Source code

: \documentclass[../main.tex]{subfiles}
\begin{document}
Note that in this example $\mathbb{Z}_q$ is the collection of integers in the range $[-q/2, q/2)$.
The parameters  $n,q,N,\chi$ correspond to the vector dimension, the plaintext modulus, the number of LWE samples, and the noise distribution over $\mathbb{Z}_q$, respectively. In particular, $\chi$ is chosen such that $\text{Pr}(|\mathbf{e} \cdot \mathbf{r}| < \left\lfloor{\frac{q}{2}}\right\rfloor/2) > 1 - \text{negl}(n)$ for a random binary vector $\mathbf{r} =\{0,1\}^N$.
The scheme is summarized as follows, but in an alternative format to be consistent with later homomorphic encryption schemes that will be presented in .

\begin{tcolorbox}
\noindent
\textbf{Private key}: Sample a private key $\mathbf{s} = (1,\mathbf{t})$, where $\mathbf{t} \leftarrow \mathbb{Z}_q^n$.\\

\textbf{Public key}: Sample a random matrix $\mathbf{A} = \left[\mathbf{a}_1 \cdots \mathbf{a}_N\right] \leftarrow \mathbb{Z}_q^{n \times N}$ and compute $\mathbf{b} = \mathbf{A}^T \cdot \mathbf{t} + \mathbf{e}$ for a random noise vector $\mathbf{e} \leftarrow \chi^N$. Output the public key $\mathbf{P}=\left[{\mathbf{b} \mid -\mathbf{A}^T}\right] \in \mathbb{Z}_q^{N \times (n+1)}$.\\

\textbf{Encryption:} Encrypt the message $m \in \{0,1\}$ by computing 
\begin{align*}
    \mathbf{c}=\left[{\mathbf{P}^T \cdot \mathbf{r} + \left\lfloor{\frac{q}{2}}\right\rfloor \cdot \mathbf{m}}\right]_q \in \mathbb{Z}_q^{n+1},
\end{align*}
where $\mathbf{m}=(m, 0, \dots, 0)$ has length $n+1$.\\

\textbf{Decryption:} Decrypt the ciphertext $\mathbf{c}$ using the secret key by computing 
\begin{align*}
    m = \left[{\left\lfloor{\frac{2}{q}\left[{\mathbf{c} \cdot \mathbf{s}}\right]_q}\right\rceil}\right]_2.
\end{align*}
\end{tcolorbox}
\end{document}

──────────

■ ABOUT THIS EXERCISE
All lines that contain the word "where" should be copied from the listing.

■ PROBLEM SOLUTION
\textbf{Private key}: Sample a private key $\mathbf{s} = (1,\mathbf{t})$, where $\mathbf{t} \leftarrow \mathbb{Z}_q^n$.\\
where $\mathbf{m}=(m, 0, \dots, 0)$ has length $n+1$.\\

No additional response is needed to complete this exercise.